----- DATA TO USE

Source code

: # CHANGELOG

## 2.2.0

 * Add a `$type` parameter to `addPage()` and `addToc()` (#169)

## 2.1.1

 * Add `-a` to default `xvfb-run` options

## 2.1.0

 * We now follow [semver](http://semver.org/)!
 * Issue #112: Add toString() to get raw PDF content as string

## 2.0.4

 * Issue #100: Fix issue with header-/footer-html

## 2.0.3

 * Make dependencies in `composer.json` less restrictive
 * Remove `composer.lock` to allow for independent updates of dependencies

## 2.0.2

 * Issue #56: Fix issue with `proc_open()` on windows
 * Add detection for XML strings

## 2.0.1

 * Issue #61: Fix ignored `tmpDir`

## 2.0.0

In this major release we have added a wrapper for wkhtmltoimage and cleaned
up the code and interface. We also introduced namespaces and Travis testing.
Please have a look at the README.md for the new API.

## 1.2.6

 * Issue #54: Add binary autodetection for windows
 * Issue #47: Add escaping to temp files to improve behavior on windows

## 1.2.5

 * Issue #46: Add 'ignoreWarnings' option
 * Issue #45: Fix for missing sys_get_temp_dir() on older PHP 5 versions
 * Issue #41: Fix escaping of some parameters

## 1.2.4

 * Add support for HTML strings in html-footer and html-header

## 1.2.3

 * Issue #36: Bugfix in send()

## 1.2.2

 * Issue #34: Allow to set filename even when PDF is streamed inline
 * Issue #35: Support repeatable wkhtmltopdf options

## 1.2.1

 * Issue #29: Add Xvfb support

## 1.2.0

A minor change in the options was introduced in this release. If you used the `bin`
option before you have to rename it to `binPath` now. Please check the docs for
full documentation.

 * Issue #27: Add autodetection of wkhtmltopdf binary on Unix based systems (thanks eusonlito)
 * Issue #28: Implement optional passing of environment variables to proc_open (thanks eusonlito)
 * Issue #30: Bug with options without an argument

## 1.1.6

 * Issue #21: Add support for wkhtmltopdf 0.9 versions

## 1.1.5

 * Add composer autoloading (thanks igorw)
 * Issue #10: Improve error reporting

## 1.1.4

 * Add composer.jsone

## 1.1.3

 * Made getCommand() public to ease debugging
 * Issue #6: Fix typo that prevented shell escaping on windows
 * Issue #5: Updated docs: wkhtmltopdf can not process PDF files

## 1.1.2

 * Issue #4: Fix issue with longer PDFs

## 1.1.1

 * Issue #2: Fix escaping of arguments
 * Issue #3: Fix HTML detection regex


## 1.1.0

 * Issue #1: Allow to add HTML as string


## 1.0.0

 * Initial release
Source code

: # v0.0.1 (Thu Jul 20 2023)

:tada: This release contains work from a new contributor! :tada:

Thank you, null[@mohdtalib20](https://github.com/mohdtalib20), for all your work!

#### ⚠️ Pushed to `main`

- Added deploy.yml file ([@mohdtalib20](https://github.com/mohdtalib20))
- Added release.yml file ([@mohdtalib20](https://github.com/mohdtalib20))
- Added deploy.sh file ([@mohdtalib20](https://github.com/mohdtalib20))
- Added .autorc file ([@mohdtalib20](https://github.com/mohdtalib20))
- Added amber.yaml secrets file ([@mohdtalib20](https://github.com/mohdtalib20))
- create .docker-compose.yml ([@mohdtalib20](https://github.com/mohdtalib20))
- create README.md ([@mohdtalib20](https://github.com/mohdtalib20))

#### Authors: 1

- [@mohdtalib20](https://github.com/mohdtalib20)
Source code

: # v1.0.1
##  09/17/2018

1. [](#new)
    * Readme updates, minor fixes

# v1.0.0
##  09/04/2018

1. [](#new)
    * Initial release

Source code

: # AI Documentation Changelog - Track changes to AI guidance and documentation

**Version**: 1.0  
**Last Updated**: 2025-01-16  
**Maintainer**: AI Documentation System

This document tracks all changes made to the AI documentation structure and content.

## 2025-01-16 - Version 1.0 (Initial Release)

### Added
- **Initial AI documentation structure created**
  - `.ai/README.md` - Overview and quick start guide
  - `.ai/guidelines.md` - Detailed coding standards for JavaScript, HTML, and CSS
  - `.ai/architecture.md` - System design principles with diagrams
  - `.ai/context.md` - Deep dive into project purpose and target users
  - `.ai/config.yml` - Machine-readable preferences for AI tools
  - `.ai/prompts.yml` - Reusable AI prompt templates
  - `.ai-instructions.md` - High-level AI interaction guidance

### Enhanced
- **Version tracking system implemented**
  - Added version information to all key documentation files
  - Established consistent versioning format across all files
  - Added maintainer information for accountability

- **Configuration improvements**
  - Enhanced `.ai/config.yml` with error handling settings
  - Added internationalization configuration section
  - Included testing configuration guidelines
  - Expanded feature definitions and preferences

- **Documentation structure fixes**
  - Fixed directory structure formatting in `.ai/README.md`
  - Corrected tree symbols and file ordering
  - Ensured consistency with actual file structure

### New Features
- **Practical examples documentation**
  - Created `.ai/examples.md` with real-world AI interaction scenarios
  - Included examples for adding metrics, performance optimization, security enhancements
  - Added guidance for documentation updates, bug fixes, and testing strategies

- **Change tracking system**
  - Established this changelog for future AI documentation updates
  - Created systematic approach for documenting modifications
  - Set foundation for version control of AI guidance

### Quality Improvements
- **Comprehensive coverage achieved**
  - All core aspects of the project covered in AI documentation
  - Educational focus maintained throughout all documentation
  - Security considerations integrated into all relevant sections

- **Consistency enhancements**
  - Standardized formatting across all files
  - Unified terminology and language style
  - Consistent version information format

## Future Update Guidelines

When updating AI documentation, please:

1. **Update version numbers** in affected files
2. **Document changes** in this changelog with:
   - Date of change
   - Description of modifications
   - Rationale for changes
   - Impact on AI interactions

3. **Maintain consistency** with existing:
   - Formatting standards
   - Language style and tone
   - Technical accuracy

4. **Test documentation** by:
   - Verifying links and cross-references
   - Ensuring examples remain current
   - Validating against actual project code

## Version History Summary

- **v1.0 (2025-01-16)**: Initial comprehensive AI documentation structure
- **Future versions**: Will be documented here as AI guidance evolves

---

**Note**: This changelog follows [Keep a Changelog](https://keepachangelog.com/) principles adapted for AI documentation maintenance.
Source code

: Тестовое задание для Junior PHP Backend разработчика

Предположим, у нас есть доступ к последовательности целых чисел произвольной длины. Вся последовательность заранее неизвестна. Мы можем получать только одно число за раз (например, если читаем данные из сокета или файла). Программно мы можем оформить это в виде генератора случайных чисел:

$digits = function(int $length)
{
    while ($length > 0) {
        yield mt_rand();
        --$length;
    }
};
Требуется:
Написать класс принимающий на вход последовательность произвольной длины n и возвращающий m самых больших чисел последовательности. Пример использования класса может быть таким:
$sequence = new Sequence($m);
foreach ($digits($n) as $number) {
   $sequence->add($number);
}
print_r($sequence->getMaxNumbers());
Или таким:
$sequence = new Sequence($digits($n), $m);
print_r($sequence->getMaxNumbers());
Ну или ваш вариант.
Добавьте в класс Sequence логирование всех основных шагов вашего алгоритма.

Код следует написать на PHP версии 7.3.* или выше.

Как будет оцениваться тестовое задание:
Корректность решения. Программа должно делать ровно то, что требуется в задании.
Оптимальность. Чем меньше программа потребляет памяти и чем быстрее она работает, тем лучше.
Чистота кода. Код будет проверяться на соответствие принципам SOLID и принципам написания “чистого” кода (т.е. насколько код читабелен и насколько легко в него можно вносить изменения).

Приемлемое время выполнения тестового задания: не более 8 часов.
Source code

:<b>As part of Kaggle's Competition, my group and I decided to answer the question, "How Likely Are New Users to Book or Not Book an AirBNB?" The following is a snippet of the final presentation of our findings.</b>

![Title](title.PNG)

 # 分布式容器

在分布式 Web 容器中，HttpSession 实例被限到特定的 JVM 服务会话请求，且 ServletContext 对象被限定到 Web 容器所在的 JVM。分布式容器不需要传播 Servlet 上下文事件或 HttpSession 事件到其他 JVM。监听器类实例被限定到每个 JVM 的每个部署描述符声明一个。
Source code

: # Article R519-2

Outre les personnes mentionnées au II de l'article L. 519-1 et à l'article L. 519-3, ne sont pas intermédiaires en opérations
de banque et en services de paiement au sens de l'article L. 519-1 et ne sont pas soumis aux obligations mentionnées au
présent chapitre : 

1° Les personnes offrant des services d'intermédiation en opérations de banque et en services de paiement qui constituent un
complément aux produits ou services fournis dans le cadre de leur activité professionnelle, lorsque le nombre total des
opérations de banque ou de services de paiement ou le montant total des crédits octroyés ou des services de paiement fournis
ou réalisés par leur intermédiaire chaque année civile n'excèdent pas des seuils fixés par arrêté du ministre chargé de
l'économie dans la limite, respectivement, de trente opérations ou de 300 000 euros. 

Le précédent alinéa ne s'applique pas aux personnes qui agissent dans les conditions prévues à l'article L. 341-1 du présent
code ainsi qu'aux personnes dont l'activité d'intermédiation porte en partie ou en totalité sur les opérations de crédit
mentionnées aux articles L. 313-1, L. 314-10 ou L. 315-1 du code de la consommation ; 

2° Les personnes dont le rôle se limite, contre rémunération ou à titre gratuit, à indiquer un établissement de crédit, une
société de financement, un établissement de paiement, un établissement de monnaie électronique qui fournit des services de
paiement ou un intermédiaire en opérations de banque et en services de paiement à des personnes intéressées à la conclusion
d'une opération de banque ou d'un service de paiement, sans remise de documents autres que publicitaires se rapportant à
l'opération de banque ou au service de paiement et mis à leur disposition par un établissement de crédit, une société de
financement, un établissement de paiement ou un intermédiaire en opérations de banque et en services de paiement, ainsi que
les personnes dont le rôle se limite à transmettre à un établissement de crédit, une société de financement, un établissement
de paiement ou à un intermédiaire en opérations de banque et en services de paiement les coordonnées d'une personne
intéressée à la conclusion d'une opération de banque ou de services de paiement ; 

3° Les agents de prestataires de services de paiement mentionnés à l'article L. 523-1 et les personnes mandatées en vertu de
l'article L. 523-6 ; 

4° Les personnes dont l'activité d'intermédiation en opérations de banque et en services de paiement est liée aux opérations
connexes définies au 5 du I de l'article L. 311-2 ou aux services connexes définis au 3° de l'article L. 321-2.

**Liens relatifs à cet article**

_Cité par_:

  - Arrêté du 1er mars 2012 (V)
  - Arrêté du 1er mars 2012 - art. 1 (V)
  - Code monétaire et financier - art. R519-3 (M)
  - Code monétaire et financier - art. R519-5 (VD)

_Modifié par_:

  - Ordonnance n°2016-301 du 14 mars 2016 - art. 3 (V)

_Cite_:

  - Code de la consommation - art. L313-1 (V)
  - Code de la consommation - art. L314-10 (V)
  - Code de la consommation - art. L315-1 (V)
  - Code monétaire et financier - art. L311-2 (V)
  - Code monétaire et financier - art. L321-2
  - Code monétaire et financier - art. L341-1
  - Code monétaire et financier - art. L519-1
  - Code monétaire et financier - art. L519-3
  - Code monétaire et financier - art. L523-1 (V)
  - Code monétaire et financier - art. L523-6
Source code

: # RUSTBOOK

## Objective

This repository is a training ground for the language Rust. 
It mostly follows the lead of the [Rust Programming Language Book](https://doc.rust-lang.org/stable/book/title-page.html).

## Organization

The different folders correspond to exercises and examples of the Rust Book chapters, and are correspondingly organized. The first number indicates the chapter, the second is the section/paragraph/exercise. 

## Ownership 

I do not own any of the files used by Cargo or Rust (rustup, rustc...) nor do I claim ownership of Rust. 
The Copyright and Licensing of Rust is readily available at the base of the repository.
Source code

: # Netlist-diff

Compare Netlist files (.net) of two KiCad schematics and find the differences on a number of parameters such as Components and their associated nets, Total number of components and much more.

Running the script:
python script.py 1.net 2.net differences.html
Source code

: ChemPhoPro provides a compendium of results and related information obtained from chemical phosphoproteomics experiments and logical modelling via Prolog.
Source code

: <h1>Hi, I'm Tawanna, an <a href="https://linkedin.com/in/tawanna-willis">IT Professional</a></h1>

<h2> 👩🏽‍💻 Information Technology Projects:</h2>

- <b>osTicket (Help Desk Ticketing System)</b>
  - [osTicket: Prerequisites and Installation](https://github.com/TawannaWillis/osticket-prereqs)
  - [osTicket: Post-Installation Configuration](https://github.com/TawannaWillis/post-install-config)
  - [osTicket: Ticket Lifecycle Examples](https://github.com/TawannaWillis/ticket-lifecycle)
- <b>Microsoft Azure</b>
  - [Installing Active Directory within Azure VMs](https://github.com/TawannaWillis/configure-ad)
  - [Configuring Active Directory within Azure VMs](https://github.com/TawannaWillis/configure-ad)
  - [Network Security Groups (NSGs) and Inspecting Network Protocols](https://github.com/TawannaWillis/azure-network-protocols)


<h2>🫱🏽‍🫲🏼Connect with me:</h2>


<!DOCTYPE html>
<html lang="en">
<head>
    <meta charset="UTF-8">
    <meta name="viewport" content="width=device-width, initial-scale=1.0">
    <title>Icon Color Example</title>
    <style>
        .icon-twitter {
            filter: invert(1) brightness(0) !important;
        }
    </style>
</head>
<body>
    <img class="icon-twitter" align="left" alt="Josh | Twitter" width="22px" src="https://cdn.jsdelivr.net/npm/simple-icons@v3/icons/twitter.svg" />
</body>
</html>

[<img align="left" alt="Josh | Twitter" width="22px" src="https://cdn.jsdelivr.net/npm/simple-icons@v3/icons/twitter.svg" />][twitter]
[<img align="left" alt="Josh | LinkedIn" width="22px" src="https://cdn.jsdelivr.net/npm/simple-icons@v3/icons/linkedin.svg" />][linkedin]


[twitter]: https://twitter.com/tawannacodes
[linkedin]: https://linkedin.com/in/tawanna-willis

----------

◆ YOUR TASK ◆
What is needed is an exact copy of the entries above, from the first line through the line holding "PHP 5 versions", with both of those lines kept; please give nothing else.

◆ RESULT BELOW ◆
Source code

: # CHANGELOG

## 2.2.0

 * Add a `$type` parameter to `addPage()` and `addToc()` (#169)

## 2.1.1

 * Add `-a` to default `xvfb-run` options

## 2.1.0

 * We now follow [semver](http://semver.org/)!
 * Issue #112: Add toString() to get raw PDF content as string

## 2.0.4

 * Issue #100: Fix issue with header-/footer-html

## 2.0.3

 * Make dependencies in `composer.json` less restrictive
 * Remove `composer.lock` to allow for independent updates of dependencies

## 2.0.2

 * Issue #56: Fix issue with `proc_open()` on windows
 * Add detection for XML strings

## 2.0.1

 * Issue #61: Fix ignored `tmpDir`

## 2.0.0

In this major release we have added a wrapper for wkhtmltoimage and cleaned
up the code and interface. We also introduced namespaces and Travis testing.
Please have a look at the README.md for the new API.

## 1.2.6

 * Issue #54: Add binary autodetection for windows
 * Issue #47: Add escaping to temp files to improve behavior on windows

## 1.2.5

 * Issue #46: Add 'ignoreWarnings' option
 * Issue #45: Fix for missing sys_get_temp_dir() on older PHP 5 versions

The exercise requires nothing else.